Durante os últimos 15 anos foram descobertas várias alterações ao código genético em seres procariótas e eucariótas. Esta descoberta demoliu o dogma central da Biologia Molecular que postulava a existência de um código genético universal e imutável mas não respondeu à questão fundamental de “como é que os organismos sobrevivem a alterações ao código genético?”. Esta questão gerou intenso debate no meio científico, o qual, levou ao desenvolvimento de uma teoria neutral para a evolução de códigos genéticos alternativos, que, em termos gerais, os considera aberrações da natureza. Estudos recentes, efectuados no nosso laboratório indicam, contudo, que alterações ao código genético podem, em determinadas condições fisiológicas, ser muito vantajosas pois permitem evolução acelerada de novos fenótipos, criando, assim, uma importante vantagem selectiva.

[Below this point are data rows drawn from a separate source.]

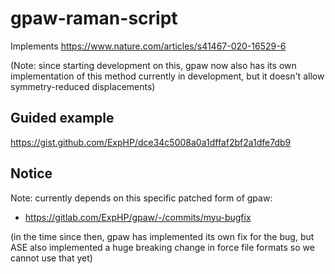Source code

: # gpaw-raman-script

Implements https://www.nature.com/articles/s41467-020-16529-6

(Note: since starting development on this, gpaw now also has its own implementation of this method currently in development, but it doesn't allow symmetry-reduced displacements)

## Guided example

https://gist.github.com/ExpHP/dce34c5008a0a1dffaf2bf2a1dfe7db9

## Notice

Note: currently depends on this specific patched form of gpaw:

* https://gitlab.com/ExpHP/gpaw/-/commits/myu-bugfix

(in the time since then, gpaw has implemented its own fix for the bug, but ASE also implemented a huge breaking change in force file formats so we cannot use that yet)
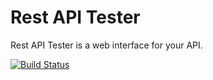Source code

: Rest API Tester
==
Rest API Tester is a web interface for your API.

[![Build Status](https://travis-ci.org/benhu/RestApiTester.svg?branch=master)](https://travis-ci.org/benhu/RestApiTester)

Os nossos estudos sobre uma alteração ao código genético em Candida albicans mostraram, pela primeira vez, que alterações ao código genético podem ser dirigidas por selecção natural através de um mecanismo que introduz ambiguidade na descodificação do mRNA. Tal mecanismo introduz caos genético que é tóxico para a célula, contudo esta toxicidade é minimizada através de alterações na estrutura de um ser-tRNACAG que descodifica o codão-CUG de leucina como serina.

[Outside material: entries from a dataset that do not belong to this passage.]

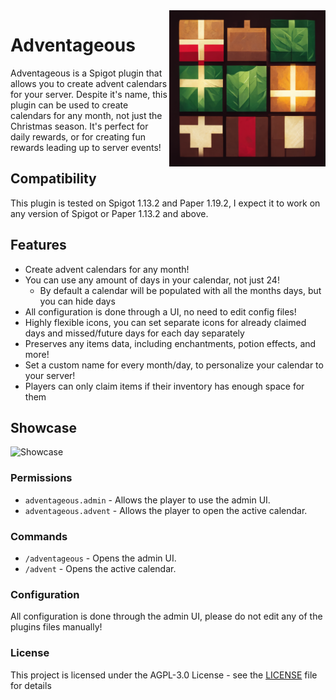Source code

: <img src="img/logo-by-midjourney.png" align="right" alt="Generated by Midjourney" title="Logo" width="250" height="250" />

# Adventageous

Adventageous is a Spigot plugin that allows you to create advent calendars for your server. Despite it's name, this plugin can be used to create calendars for any month, not just the Christmas season. It's perfect for daily rewards, or for creating fun rewards leading up to server events!  

## Compatibility
This plugin is tested on Spigot 1.13.2 and Paper 1.19.2, I expect it to work on any version of Spigot or Paper 1.13.2 and above.

## Features
- Create advent calendars for any month!
- You can use any amount of days in your calendar, not just 24!
  - By default a calendar will be populated with all the months days, but you can hide days
- All configuration is done through a UI, no need to edit config files!
- Highly flexible icons, you can set separate icons for already claimed days and missed/future days for each day separately  
- Preserves any items data, including enchantments, potion effects, and more!
- Set a custom name for every month/day, to personalize your calendar to your server!
- Players can only claim items if their inventory has enough space for them

## Showcase
![Showcase](img/showcase.gif)  

### Permissions
- `adventageous.admin` - Allows the player to use the admin UI.  
- `adventageous.advent` - Allows the player to open the active calendar.  

### Commands
- `/adventageous` - Opens the admin UI.  
- `/advent` - Opens the active calendar.  

### Configuration
All configuration is done through the admin UI, please do not edit any of the plugins files manually!  

### License
This project is licensed under the AGPL-3.0 License - see the [LICENSE](LICENSE) file for details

Esta alteração estrutural confere uma dupla identidade (serina e leucina) e propriedades descodificadores não-padrão ao ser-tRNACAG. Os elementos estruturais responsáveis pela sua dupla identidade, ou seja, o mecanismo de reconhecimento do ser-tRNA pelas aminoacil-tRNA sintetases de leucina e serina de C.albicans não é conhecido. Este projecto tem como objectivo principal a elucidação deste mecanismo. Para tal, os genes que codificam aquelas enzimas serão clonados, sequenciados e sobre-expressos em S.cerevisiae para facilitar a purificação das respectivas sintetases. Os motivos estruturais que conferem dupla identidade ao tRNA serão identificados in vitro estudando o impacto de mutações específicas na cinética de aminoacilação e in vivo usando metodologias de evolução forçada. Espera-se, assim, que este estudo contribua significativamente para: i) a elucidação daquele mecanismo de interacção RNA-proteína, que é fundamental para a descodificação do código genético, ii) esclarecer o papel das alterações estruturais do tRNA e das aminoacil-tRNA sintetases na evolução de códigos genéticos alternativos e iii) proporcionar novas oportunidades aos jovens cientistas portugueses de desenvolverem as suas carreiras numa área excitante da biologia molecular.